EXTRACTED DATA:
-*-*-

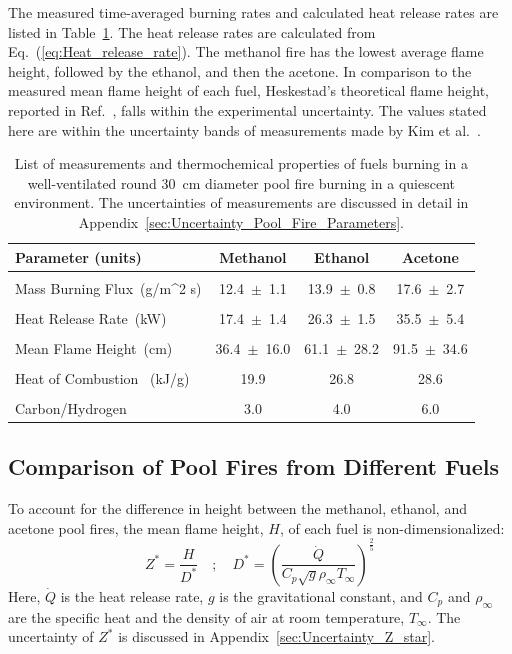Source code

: \documentclass[12pt]{article}
\begin{document}
The measured time-averaged burning rates and calculated heat release rates are listed in Table~\ref{tab:Pool_Fire_Parameters_Table}. The heat release rates are calculated from Eq.~(\ref{eq:Heat_release_rate}). The methanol fire has the lowest average flame height, followed by the ethanol, and then the acetone. In comparison to the measured mean flame height of each fuel, Heskestad’s theoretical flame height, reported in Ref.~\cite{Heskestad1983}, falls within the experimental uncertainty. The values stated here are within the uncertainty bands of measurements made by Kim et al.~\cite{Kim2019}.

\begin{table}[!ht]
\caption{List of measurements and thermochemical properties of fuels burning in a well-ventilated round 30~cm diameter pool fire burning in a quiescent environment. The uncertainties of measurements are discussed in detail in Appendix~\ref{sec:Uncertainty_Pool_Fire_Parameters}.}
\label{tab:Pool_Fire_Parameters_Table}
\centering
	\footnotesize
	\begin{tabular}{lccc}
\hline
\textbf{Parameter (units)} &\textbf{Methanol}& \textbf{Ethanol}& \textbf{Acetone}\\
\hline
\\[0.01cm]
Mass Burning Flux~(\si{g/{m^2 s}})		&	12.4~$\pm$~1.1		&	13.9~$\pm$~0.8	&	17.6~$\pm$~2.7\\
\\[0.01cm]
Heat Release Rate~(\si{kW})			&	17.4~$\pm$~1.4		&	26.3~$\pm$~1.5	&	35.5~$\pm$~5.4\\
\\[0.01cm]
Mean Flame Height~(\si{cm})			&	36.4~$\pm$~16.0		&	61.1~$\pm$~28.2	&	91.5~$\pm$~34.6\\
\\[0.01cm]
Heat of Combustion~ (\si{kJ/g})			&	19.9				&	26.8			&	28.6			\\	
\\[0.01cm]
Carbon/Hydrogen 					&	3.0				&	4.0			&	6.0			\\
\hline
\end{tabular}
\end{table}

\subsection{Comparison of Pool Fires from Different Fuels}
\label{ssec:Fuel_comp}

To account for the difference in height between the methanol, ethanol, and acetone pool fires, the mean flame height, $H$, of each fuel is non-dimensionalized:
\begin{equation}\label{eq:Z_Star}
Z^*=\frac{H}{D^*}  \quad ; \quad  D^* = \left(\frac{\dot{Q}}{C_{p}\sqrt{g}\rho_\infty T_\infty}\right)^{\frac{2}{5}}
\end{equation}
Here, $\dot{Q}$ is the heat release rate, $g$ is the gravitational constant, and $C_p$ and $\rho_\infty$ are the specific heat and the density of air at room temperature, $T_\infty$. The uncertainty of $Z^*$ is discussed in Appendix~\ref{sec:Uncertainty_Z_star}.
\end{document}
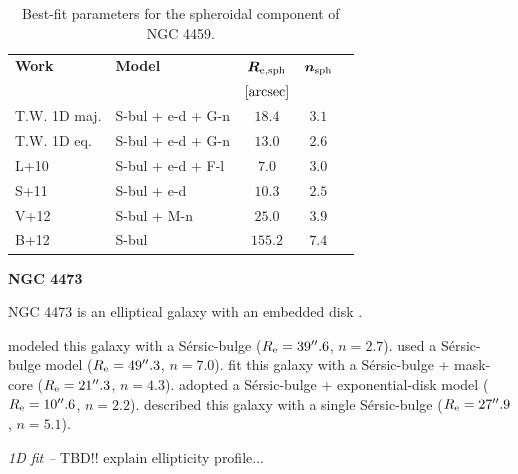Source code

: \documentclass[preprint2]{emulateapj}
\begin{document}
  \begin{table}[h]
  \small
  \caption{Best-fit parameters for the spheroidal component of NGC 4459.}
  \begin{center}
  \begin{tabular}{llccc}
  \hline
  {\bf Work} & {\bf Model}   & $\bm R_{\rm e,sph}$    & $\bm n_{\rm sph}$ \\
    &  &  $[\rm arcsec]$ & \\
  \hline
  T.W. 1D maj. & S-bul + e-d + G-n & $18.4$  &  $3.1$ \\
  T.W. 1D eq.  & S-bul + e-d + G-n & $13.0$  &  $2.6$ \\
  \hline
  L+10      & S-bul + e-d + F-l & $7.0$   &  $3.0$ \\
  S+11      & S-bul + e-d	& $10.3$  &  $2.5$ \\
  V+12      & S-bul + M-n	& $25.0$  &  $3.9$ \\
  B+12      & S-bul		& $155.2$ &  $7.4$ \\
  \hline
  \end{tabular}
  \end{center}
  \label{tab:n4459}
  \end{table}




  \clearpage\newpage\noindent
  {\bf NGC 4473 \\}

  NGC 4473 is an elliptical galaxy with an embedded disk \citep{scorzabender1998,ledo2010}.

  \cite{grahamdriver2007} modeled this galaxy with a S\'ersic-bulge 
  ($R_{\rm e} = 39''.6$, $n = 2.7$). 
  \cite{sani2011} used a S\'ersic-bulge model
  ($R_{\rm e} = 49''.3$, $n = 7.0$). 
  \cite{vika2012} fit this galaxy with a S\'ersic-bulge + mask-core 
  ($R_{\rm e} = 21''.3$, $n = 4.3$). 
  \cite{beifiori2012} adopted a S\'ersic-bulge + exponential-disk model 
  ($R_{\rm e} = 10''.6$, $n = 2.2$).  
  \cite{lasker2014data} described this galaxy with a single S\'ersic-bulge 
  ($R_{\rm e} = 27''.9$, $n = 5.1$).  


  \emph{1D fit -- }
  TBD!! explain ellipticity profile...
\end{document}
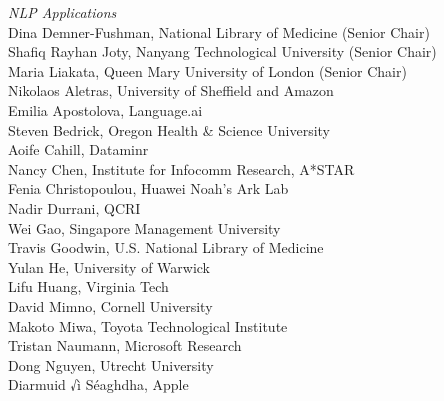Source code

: \emph{NLP Applications} \\
\hspace*{0.2in} Dina Demner-Fushman, National Library of Medicine (Senior Chair)\\
\hspace*{0.2in} Shafiq Rayhan Joty, Nanyang Technological University (Senior Chair)\\
\hspace*{0.2in} Maria Liakata, Queen Mary University of London (Senior Chair)\\
\hspace*{0.2in} Nikolaos Aletras, University of Sheffield and Amazon\\
\hspace*{0.2in} Emilia Apostolova, Language.ai\\
\hspace*{0.2in} Steven Bedrick, Oregon Health & Science University\\
\hspace*{0.2in} Aoife Cahill, Dataminr\\
\hspace*{0.2in} Nancy Chen, Institute for Infocomm Research, A*STAR\\
\hspace*{0.2in} Fenia Christopoulou, Huawei Noah's Ark Lab\\
\hspace*{0.2in} Nadir Durrani, QCRI\\
\hspace*{0.2in} Wei Gao, Singapore Management University\\
\hspace*{0.2in} Travis Goodwin, U.S. National Library of Medicine\\
\hspace*{0.2in} Yulan He, University of Warwick\\
\hspace*{0.2in} Lifu Huang, Virginia Tech\\
\hspace*{0.2in} David Mimno, Cornell University\\
\hspace*{0.2in} Makoto Miwa, Toyota Technological Institute\\
\hspace*{0.2in} Tristan Naumann, Microsoft Research\\
\hspace*{0.2in} Dong Nguyen, Utrecht University\\
\hspace*{0.2in} Diarmuid √ì S\'eaghdha, Apple\\
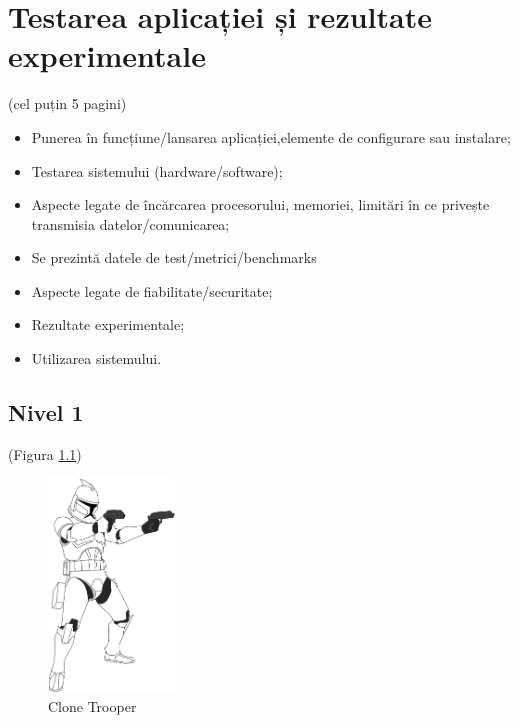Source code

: \iffalse
\chapter{Testarea aplicației și rezultate experimentale}
\label{cap:cap4}

(cel puțin 5 pagini)

\begin{itemize}
    \item Punerea în funcțiune/lansarea aplicației,elemente de configurare sau instalare;
    \item Testarea sistemului (hardware/software);
    \item Aspecte legate de încărcarea procesorului, memoriei, limitări în ce privește transmisia datelor/comunicarea;
    \item Se prezintă datele de test/metrici/benchmarks
    \item Aspecte legate de fiabilitate/securitate;
    \item Rezultate experimentale;
    \item Utilizarea sistemului. 
\end{itemize}

\vspace{2cm}

\section{Nivel 1}
\label{cap:cap4:nivel1}

\textcolor{gray}{\lipsum}  (Figura \ref{fig:clone_trooper})

\begin{figure}[H]
    \centering
    \includegraphics[width=0.3\textwidth]{continut/capitol4/figuri/clone_trooper.png}
    \caption{Clone Trooper\protect\footnotemark}
    \label{fig:clone_trooper}
\end{figure}

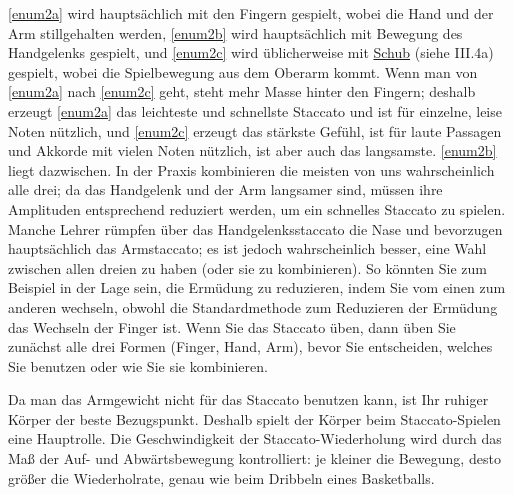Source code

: \ref{enum2a} wird hauptsächlich mit den Fingern gespielt, wobei die Hand und der Arm stillgehalten werden, \ref{enum2b} wird hauptsächlich mit Bewegung des Handgelenks gespielt, und \ref{enum2c} wird üblicherweise mit \hyperref[c1iii4SchubZug]{Schub} (siehe III.4a) gespielt, wobei die Spielbewegung aus dem Oberarm kommt.
Wenn man von \ref{enum2a} nach \ref{enum2c} geht, steht mehr Masse hinter den Fingern; deshalb erzeugt \ref{enum2a} das leichteste und schnellste Staccato und ist für einzelne, leise Noten nützlich, und \ref{enum2c} erzeugt das stärkste Gefühl, ist für laute Passagen und Akkorde mit vielen Noten nützlich, ist aber auch das langsamste.
\ref{enum2b} liegt dazwischen.
In der Praxis kombinieren die meisten von uns wahrscheinlich alle drei; da das Handgelenk und der Arm langsamer sind, müssen ihre Amplituden entsprechend reduziert werden, um ein schnelles Staccato zu spielen.
Manche Lehrer rümpfen über das Handgelenksstaccato die Nase und bevorzugen hauptsächlich das Armstaccato; es ist jedoch wahrscheinlich besser, eine Wahl zwischen allen dreien zu haben (oder sie zu kombinieren).
So könnten Sie zum Beispiel in der Lage sein, die Ermüdung zu reduzieren, indem Sie vom einen zum anderen wechseln, obwohl die Standardmethode zum Reduzieren der Ermüdung das Wechseln der Finger ist.
Wenn Sie das Staccato üben, dann üben Sie zunächst alle drei Formen (Finger, Hand, Arm), bevor Sie entscheiden, welches Sie benutzen oder wie Sie sie kombinieren.

Da man das Armgewicht nicht für das Staccato benutzen kann, ist Ihr ruhiger Körper der beste Bezugspunkt.
Deshalb spielt der Körper beim Staccato-Spielen eine Hauptrolle.
Die Geschwindigkeit der Staccato-Wiederholung wird durch das Maß der Auf- und Abwärtsbewegung kontrolliert: je kleiner die Bewegung, desto größer die Wiederholrate, genau wie beim Dribbeln eines Basketballs.
  


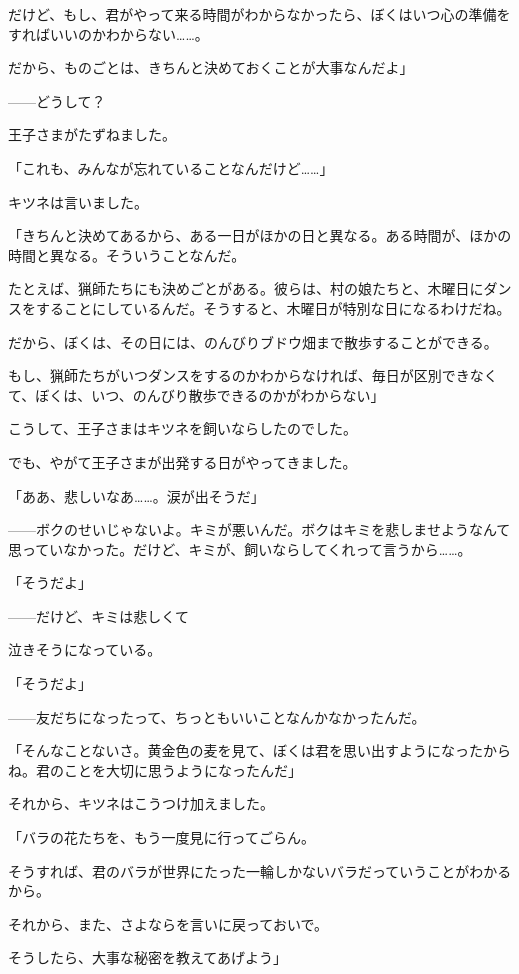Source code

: だけど、もし、君がやって来る時間がわからなかったら、ぼくはいつ心の準備をすればいいのかわからない……。

だから、ものごとは、きちんと決めておくことが大事なんだよ」

——どうして？

王子さまがたずねました。

「これも、みんなが忘れていることなんだけど……」

キツネは言いました。

「きちんと決めてあるから、ある一日がほかの日と異なる。ある時間が、ほかの時間と異なる。そういうことなんだ。

たとえば、猟師たちにも決めごとがある。彼らは、村の娘たちと、木曜日にダンスをすることにしているんだ。そうすると、木曜日が特別な日になるわけだね。

だから、ぼくは、その日には、のんびりブドウ畑まで散歩することができる。

もし、猟師たちがいつダンスをするのかわからなければ、毎日が区別できなくて、ぼくは、いつ、のんびり散歩できるのかがわからない」

こうして、王子さまはキツネを飼いならしたのでした。

でも、やがて王子さまが出発する日がやってきました。

「ああ、悲しいなあ……。涙が出そうだ」


——ボクのせいじゃないよ。キミが悪いんだ。ボクはキミを悲しませようなんて思っていなかった。だけど、キミが、飼いならしてくれって言うから……。


「そうだよ」

——だけど、キミは悲しくて

泣きそうになっている。

「そうだよ」

——友だちになったって、ちっともいいことなんかなかったんだ。

「そんなことないさ。黄金色の麦を見て、ぼくは君を思い出すようになったからね。君のことを大切に思うようになったんだ」

それから、キツネはこうつけ加えました。

「バラの花たちを、もう一度見に行ってごらん。

そうすれば、君のバラが世界にたった一輪しかないバラだっていうことがわかるから。

それから、また、さよならを言いに戻っておいで。

そうしたら、大事な秘密を教えてあげよう」

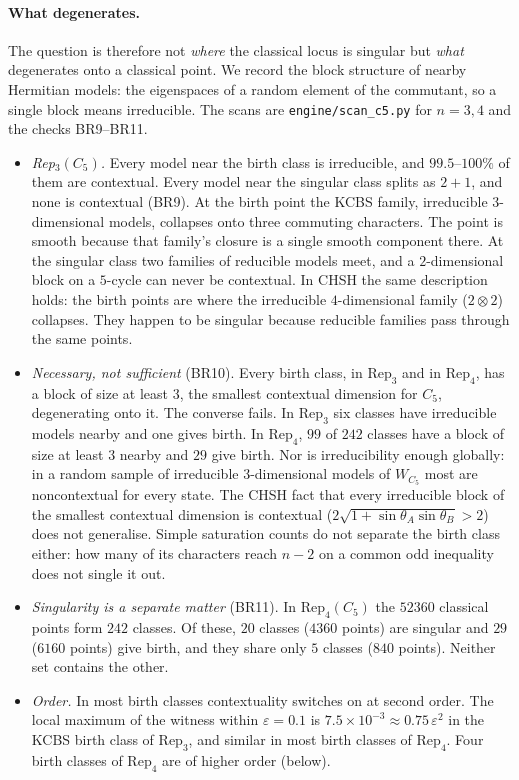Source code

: \documentclass[11pt]{article}
\theoremstyle{definition}\newtheorem{definition}[theorem]{Definition}\newtheorem{remark}[theorem]{Remark}\newtheorem{example}[theorem]{Example}
\begin{document}
\paragraph{What degenerates.}
The question is therefore not \emph{where} the classical locus is singular but \emph{what} degenerates onto a classical point. We record
the block structure of nearby Hermitian models: the eigenspaces of a random element of the commutant, so a single block means
irreducible. The scans are \texttt{engine/scan\_c5.py} for $n=3,4$ and the checks BR9--BR11.
\begin{itemize}
\item \emph{Rep$_3(C_5)$.} Every model near the birth class is irreducible, and $99.5$--$100\%$ of them are contextual. Every model near
  the singular class splits as $2+1$, and none is contextual (BR9). At the birth point the KCBS family, irreducible $3$-dimensional
  models, collapses onto three commuting characters. The point is smooth because that family's closure is a single smooth component
  there. At the singular class two families of reducible models meet, and a $2$-dimensional block on a $5$-cycle can never be
  contextual. In CHSH the same description holds: the birth points are where the irreducible $4$-dimensional family ($2\otimes2$)
  collapses. They happen to be singular because reducible families pass through the same points.
\item \emph{Necessary, not sufficient} (BR10). Every birth class, in $\mathrm{Rep}_3$ and in $\mathrm{Rep}_4$, has a block of size at least
  $3$, the smallest contextual dimension for $C_5$, degenerating onto it. The converse fails. In $\mathrm{Rep}_3$ six classes have
  irreducible models nearby and one gives birth. In $\mathrm{Rep}_4$, $99$ of $242$ classes have a block of size at least $3$ nearby and
  $29$ give birth. Nor is irreducibility enough globally: in a random sample of irreducible $3$-dimensional models of $W_{C_5}$ most are
  noncontextual for every state. The CHSH fact that every irreducible block of the smallest contextual dimension is contextual
  ($2\sqrt{1+\sin\theta_A\sin\theta_B}>2$) does not generalise. Simple saturation counts do not separate the birth class either: how many
  of its characters reach $n-2$ on a common odd inequality does not single it out.
\item \emph{Singularity is a separate matter} (BR11). In $\mathrm{Rep}_4(C_5)$ the $52360$ classical points form $242$ classes. Of these,
  $20$ classes ($4360$ points) are singular and $29$ ($6160$ points) give birth, and they share only $5$ classes ($840$ points). Neither
  set contains the other.
\item \emph{Order.} In most birth classes contextuality switches on at second order. The local maximum of the witness within
  $\varepsilon=0.1$ is $7.5\times10^{-3}\approx0.75\,\varepsilon^2$ in the KCBS birth class of $\mathrm{Rep}_3$, and similar in most birth
  classes of $\mathrm{Rep}_4$. Four birth classes of $\mathrm{Rep}_4$ are of higher order (below).
\end{itemize}
\end{document}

-*-*-

DESCRIPTION OF THE TASK:
Where a line in the listing above contains "least", copy that line.

RESPONSE TO THE TASK:
\item \emph{Necessary, not sufficient} (BR10). Every birth class, in $\mathrm{Rep}_3$ and in $\mathrm{Rep}_4$, has a block of size at least
  irreducible models nearby and one gives birth. In $\mathrm{Rep}_4$, $99$ of $242$ classes have a block of size at least $3$ nearby and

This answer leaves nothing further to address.